Heute habe ich Grindelwalds Verbrechen gesehen und der Film hat mich überraschenderweise absolut überzeugt. Für mich scheinst du die Figur von Newt nicht ganz zu verstehen und offenbar auch den Schauspieler nicht. Der Charakter ist einfach großartig und mal erfrischend anders zu den typischen Männerrollen, ich nenne sie Uga-Uga-Männer. Der typische harte Typ mit der Schulter zum Anlehnen eben, das nervt. Der Markt ist von solchen stereotypen Rollen längst ermüdend übersättigt. So ist Newt einfach nicht und Eddie Redmayne ist in dieser etwas anderen Rolle einfach klasse besetzt und beweist, dass Helden auch ganz normale Typen sein können, die kein Sixpack abbekommen haben.
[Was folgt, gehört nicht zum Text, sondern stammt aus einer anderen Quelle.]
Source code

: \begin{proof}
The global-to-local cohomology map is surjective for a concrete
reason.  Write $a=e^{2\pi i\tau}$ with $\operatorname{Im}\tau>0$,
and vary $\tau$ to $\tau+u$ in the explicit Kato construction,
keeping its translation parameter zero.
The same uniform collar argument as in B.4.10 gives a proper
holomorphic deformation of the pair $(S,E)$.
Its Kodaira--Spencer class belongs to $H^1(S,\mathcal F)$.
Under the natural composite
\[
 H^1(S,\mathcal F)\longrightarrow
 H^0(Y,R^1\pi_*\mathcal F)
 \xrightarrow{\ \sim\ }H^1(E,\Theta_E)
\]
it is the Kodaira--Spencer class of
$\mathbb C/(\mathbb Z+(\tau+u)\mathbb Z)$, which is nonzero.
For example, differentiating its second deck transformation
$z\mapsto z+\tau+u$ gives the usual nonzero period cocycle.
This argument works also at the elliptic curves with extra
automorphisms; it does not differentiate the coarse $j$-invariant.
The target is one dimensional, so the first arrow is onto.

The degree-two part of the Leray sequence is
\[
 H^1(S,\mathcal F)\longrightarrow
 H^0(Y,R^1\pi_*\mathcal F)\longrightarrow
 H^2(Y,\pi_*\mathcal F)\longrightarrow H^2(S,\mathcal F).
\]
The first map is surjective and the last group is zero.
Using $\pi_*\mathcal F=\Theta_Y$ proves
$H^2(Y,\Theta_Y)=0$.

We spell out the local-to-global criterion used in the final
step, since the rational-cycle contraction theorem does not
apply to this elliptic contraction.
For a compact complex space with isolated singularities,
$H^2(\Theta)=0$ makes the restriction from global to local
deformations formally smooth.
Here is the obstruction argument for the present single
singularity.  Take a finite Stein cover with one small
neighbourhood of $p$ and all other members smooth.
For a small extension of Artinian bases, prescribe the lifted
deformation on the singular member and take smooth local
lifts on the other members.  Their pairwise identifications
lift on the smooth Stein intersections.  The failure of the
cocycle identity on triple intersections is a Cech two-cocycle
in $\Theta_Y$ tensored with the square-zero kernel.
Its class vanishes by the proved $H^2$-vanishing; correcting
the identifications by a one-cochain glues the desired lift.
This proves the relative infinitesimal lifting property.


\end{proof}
Er passt einfach wie die Faust aufs Auge. Newt ist kein typischer Held, er rutscht einfach in die Sachen hinein und seine Ticks und Unsicherheiten, die er ständig bekämpft und überwinden muss, machen ihn umso liebenswerter und tiefgründiger. Auch dass er im Schatten seines Bruders stand, hat er im Laufe des Films überwunden. Newt hat allein in diesem Film einen großen Sprung gemacht. Harry Potter war in den ersten zwei Büchern auch keine wirklich interessante Figur. Man muss all den Charakteren schon etwas Zeit geben, sich entwickeln zu dürfen. Warum Newt funtioniert? Ganz einfach, all diese Unebenheiten an diesem Charakter und seine Emotionalität knüpfen ein noch stärkeres Band mit dem Zuschauer. Man möchte einfach, dass er schafft was er sich vornimmt und am Ende siegt, auch wenn nicht immer alles sein Verdienst ist, sondern der Sieg in Situationen häufig eine Gruppenleistung ist. Was Newt aber unter Kontrolle hat, sind die Tierwesen und das macht ihn einzigartig, da liegt seine Stärke. Niemand kann ihm in diesem Punkt das Wasser reichen und das scheint die Zaubererwelt auch zu wissen. Ich bin übrigens KEIN Newt Scamander Fangirl, nur um das am Rande anzumerken, ich beschäftige mich selbst einfach viel mit Charakter-Archetypen und Charakteraufbau.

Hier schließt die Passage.